Quote the records exactly, starting at the first line and stopping after the line with "Thượng tá Trần"; skip the pictures.

◆ MATERIALS PROVIDED
= Beginning of Section =
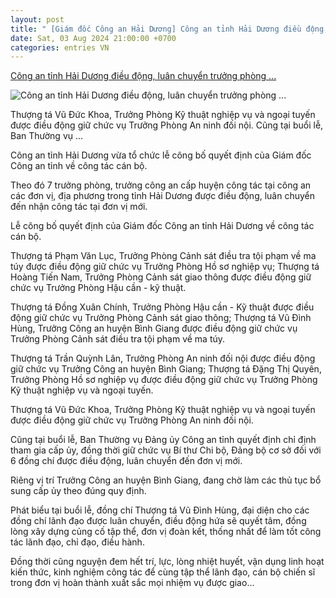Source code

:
 ```yaml
---
layout: post
title: " [Giám đốc Công an Hải Dương] Công an tỉnh Hải Dương điều động, luân chuyển trưởng phòng ..."
date: Sat, 03 Aug 2024 21:00:00 +0700
categories: entries VN
---
```

[Công an tỉnh Hải Dương điều động, luân chuyển trưởng phòng ...](https://www.baogiaothong.vn/cong-an-tinh-hai-duong-dieu-dong-luan-chuyen-truong-phong-csgt-va-6-can-bo-192240803180402797.htm)

![Công an tỉnh Hải Dương điều động, luân chuyển trưởng phòng ...](https://baogiaothong.mediacdn.vn/zoom/600_315/603483875699699712/2024/8/3/z-99-9-17226828591781912946236-12-0-548-858-crop-17226828702421091806151.jpg)

Thượng tá Vũ Đức Khoa, Trưởng Phòng Kỹ thuật nghiệp vụ và ngoại tuyến được điều động giữ chức vụ Trưởng Phòng An ninh đối nội. Cũng tại buổi lễ, Ban Thường vụ ...

Công an tỉnh Hải Dương vừa tổ chức lễ công bố quyết định của Giám đốc Công an tỉnh về công tác cán bộ.

Theo đó 7 trưởng phòng, trưởng công an cấp huyện công tác tại công an các đơn vị, địa phương trong tỉnh Hải Dương được điều động, luân chuyển đến nhận công tác tại đơn vị mới.

Lễ công bố quyết định của Giám đốc Công an tỉnh Hải Dương về công tác cán bộ.

Thượng tá Phạm Văn Lục, Trưởng Phòng Cảnh sát điều tra tội phạm về ma túy được điều động giữ chức vụ Trưởng Phòng Hồ sơ nghiệp vụ; Thượng tá Hoàng Tiến Nam, Trưởng Phòng Cảnh sát giao thông được điều động giữ chức vụ Trưởng Phòng Hậu cần - kỹ thuật.

Thượng tá Đồng Xuân Chính, Trưởng Phòng Hậu cần - Kỹ thuật được điều động giữ chức vụ Trưởng Phòng Cảnh sát giao thông; Thượng tá Vũ Đình Hùng, Trưởng Công an huyện Bình Giang được điều động giữ chức vụ Trưởng Phòng Cảnh sát điều tra tội phạm về ma túy.

Thượng tá Trần Quỳnh Lân, Trưởng Phòng An ninh đối nội được điều động giữ chức vụ Trưởng Công an huyện Bình Giang; Thượng tá Đặng Thị Quyên, Trưởng Phòng Hồ sơ nghiệp vụ được điều động giữ chức vụ Trưởng Phòng Kỹ thuật nghiệp vụ và ngoại tuyến.

Thượng tá Vũ Đức Khoa, Trưởng Phòng Kỹ thuật nghiệp vụ và ngoại tuyến được điều động giữ chức vụ Trưởng Phòng An ninh đối nội.

Cũng tại buổi lễ, Ban Thường vụ Đảng ủy Công an tỉnh quyết định chỉ định tham gia cấp ủy, đồng thời giữ chức vụ Bí thư Chi bộ, Đảng bộ cơ sở đối với 6 đồng chí được điều động, luân chuyển đến đơn vị mới.

Riêng vị trí Trưởng Công an huyện Bình Giang, đang chờ làm các thủ tục bổ sung cấp ủy theo đúng quy định.

Phát biểu tại buổi lễ, đồng chí Thượng tá Vũ Đình Hùng, đại diện cho các đồng chí lãnh đạo được luân chuyển, điều động hứa sẽ quyết tâm, đồng lòng xây dựng củng cố tập thể, đơn vị đoàn kết, thống nhất để làm tốt công tác lãnh đạo, chỉ đạo, điều hành.

Đồng thời cũng nguyện đem hết trí, lực, lòng nhiệt huyết, vận dụng linh hoạt kiến thức, kinh nghiệm công tác để cùng tập thể lãnh đạo, cán bộ chiến sĩ trong đơn vị hoàn thành xuất sắc mọi nhiệm vụ được giao…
= End of Section =
◆ COMPLETED TASK
Source code

:
 ```yaml
---
layout: post
title: " [Giám đốc Công an Hải Dương] Công an tỉnh Hải Dương điều động, luân chuyển trưởng phòng ..."
date: Sat, 03 Aug 2024 21:00:00 +0700
categories: entries VN
---
```

[Công an tỉnh Hải Dương điều động, luân chuyển trưởng phòng ...](https://www.baogiaothong.vn/cong-an-tinh-hai-duong-dieu-dong-luan-chuyen-truong-phong-csgt-va-6-can-bo-192240803180402797.htm)

![Công an tỉnh Hải Dương điều động, luân chuyển trưởng phòng ...](https://baogiaothong.mediacdn.vn/zoom/600_315/603483875699699712/2024/8/3/z-99-9-17226828591781912946236-12-0-548-858-crop-17226828702421091806151.jpg)

Thượng tá Vũ Đức Khoa, Trưởng Phòng Kỹ thuật nghiệp vụ và ngoại tuyến được điều động giữ chức vụ Trưởng Phòng An ninh đối nội. Cũng tại buổi lễ, Ban Thường vụ ...

Công an tỉnh Hải Dương vừa tổ chức lễ công bố quyết định của Giám đốc Công an tỉnh về công tác cán bộ.

Theo đó 7 trưởng phòng, trưởng công an cấp huyện công tác tại công an các đơn vị, địa phương trong tỉnh Hải Dương được điều động, luân chuyển đến nhận công tác tại đơn vị mới.

Lễ công bố quyết định của Giám đốc Công an tỉnh Hải Dương về công tác cán bộ.

Thượng tá Phạm Văn Lục, Trưởng Phòng Cảnh sát điều tra tội phạm về ma túy được điều động giữ chức vụ Trưởng Phòng Hồ sơ nghiệp vụ; Thượng tá Hoàng Tiến Nam, Trưởng Phòng Cảnh sát giao thông được điều động giữ chức vụ Trưởng Phòng Hậu cần - kỹ thuật.

Thượng tá Đồng Xuân Chính, Trưởng Phòng Hậu cần - Kỹ thuật được điều động giữ chức vụ Trưởng Phòng Cảnh sát giao thông; Thượng tá Vũ Đình Hùng, Trưởng Công an huyện Bình Giang được điều động giữ chức vụ Trưởng Phòng Cảnh sát điều tra tội phạm về ma túy.

Thượng tá Trần Quỳnh Lân, Trưởng Phòng An ninh đối nội được điều động giữ chức vụ Trưởng Công an huyện Bình Giang; Thượng tá Đặng Thị Quyên, Trưởng Phòng Hồ sơ nghiệp vụ được điều động giữ chức vụ Trưởng Phòng Kỹ thuật nghiệp vụ và ngoại tuyến.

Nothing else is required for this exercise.